== MATERIAL SHOWN ==
========

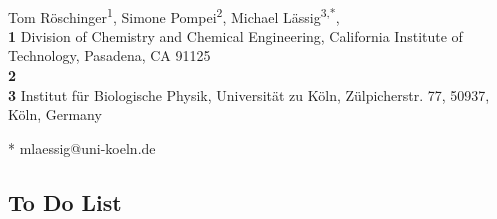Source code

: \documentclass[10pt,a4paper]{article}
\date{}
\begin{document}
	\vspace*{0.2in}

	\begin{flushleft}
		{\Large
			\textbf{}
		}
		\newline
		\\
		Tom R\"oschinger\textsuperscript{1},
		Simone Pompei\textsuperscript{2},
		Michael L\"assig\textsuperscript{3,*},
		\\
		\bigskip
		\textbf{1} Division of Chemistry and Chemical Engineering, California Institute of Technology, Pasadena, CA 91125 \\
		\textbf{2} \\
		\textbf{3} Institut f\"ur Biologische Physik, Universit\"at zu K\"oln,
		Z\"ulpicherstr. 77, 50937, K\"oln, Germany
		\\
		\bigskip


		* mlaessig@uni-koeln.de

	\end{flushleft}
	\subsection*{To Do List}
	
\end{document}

========

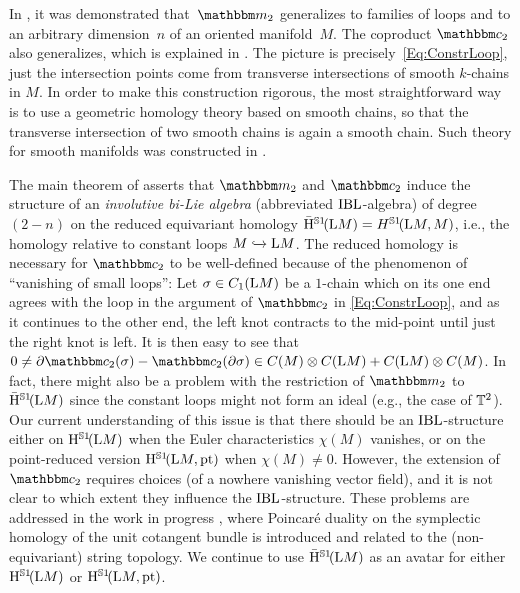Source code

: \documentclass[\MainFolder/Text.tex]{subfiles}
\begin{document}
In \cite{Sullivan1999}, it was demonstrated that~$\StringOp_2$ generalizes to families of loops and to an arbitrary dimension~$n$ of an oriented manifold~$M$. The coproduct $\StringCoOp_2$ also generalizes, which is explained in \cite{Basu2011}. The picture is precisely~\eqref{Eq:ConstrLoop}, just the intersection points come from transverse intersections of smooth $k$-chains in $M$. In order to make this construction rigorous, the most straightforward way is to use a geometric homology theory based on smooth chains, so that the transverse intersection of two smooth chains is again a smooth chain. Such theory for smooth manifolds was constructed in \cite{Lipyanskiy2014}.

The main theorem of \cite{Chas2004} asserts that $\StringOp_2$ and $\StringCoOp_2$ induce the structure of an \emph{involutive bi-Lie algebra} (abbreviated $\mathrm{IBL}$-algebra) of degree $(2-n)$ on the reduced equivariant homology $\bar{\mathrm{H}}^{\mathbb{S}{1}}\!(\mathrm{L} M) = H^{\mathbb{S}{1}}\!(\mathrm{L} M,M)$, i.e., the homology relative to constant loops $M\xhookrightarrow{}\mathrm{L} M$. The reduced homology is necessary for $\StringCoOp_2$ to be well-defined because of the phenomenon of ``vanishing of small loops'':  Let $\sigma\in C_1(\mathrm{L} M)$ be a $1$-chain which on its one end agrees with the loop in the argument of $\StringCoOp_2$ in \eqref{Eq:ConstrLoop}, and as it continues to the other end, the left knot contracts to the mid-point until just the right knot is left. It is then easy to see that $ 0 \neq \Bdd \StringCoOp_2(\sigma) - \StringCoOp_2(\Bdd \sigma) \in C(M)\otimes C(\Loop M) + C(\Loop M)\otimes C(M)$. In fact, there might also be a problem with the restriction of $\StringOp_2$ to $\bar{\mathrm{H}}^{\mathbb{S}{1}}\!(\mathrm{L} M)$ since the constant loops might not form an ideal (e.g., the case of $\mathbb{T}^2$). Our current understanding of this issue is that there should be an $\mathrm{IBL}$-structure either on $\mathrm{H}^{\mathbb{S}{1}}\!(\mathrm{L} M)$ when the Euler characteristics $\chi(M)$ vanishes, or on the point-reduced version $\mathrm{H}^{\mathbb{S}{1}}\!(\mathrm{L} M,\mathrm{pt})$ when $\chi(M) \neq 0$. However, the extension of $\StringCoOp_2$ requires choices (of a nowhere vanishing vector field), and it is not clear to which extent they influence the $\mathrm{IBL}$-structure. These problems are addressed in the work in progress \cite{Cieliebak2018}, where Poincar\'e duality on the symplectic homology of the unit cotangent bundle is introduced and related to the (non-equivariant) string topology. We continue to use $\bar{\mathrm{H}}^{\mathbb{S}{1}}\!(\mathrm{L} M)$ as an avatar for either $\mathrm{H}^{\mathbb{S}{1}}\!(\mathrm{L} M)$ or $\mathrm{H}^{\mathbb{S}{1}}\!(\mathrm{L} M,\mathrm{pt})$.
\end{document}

========

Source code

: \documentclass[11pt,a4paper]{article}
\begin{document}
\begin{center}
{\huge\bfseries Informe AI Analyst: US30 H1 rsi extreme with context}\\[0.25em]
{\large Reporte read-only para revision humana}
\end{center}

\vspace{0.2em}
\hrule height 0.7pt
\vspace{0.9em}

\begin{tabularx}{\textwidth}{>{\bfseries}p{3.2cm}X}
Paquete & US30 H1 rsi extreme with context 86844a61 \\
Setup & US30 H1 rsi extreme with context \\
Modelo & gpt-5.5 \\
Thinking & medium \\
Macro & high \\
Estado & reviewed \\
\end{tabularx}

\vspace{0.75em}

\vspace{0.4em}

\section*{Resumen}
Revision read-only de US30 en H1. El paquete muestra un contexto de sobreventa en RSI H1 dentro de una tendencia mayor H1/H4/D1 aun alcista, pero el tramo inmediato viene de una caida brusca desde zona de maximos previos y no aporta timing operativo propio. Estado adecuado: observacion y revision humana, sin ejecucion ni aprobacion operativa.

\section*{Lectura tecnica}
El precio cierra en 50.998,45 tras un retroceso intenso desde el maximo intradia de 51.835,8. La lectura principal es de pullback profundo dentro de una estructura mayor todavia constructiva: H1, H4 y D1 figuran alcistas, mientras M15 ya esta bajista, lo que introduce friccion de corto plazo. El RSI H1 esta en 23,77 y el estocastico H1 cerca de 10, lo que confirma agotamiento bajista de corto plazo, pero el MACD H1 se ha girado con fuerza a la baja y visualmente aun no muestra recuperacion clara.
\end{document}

========

== WHAT YOU SHOULD DO ==
With "read" as the search string, filter the records and return each line that has it.

== SOLUTION BELOW ==
{\large Reporte read-only para revision humana}
Revision read-only de US30 en H1. El paquete muestra un contexto de sobreventa en RSI H1 dentro de una tendencia mayor H1/H4/D1 aun alcista, pero el tramo inmediato viene de una caida brusca desde zona de maximos previos y no aporta timing operativo propio. Estado adecuado: observacion y revision humana, sin ejecucion ni aprobacion operativa.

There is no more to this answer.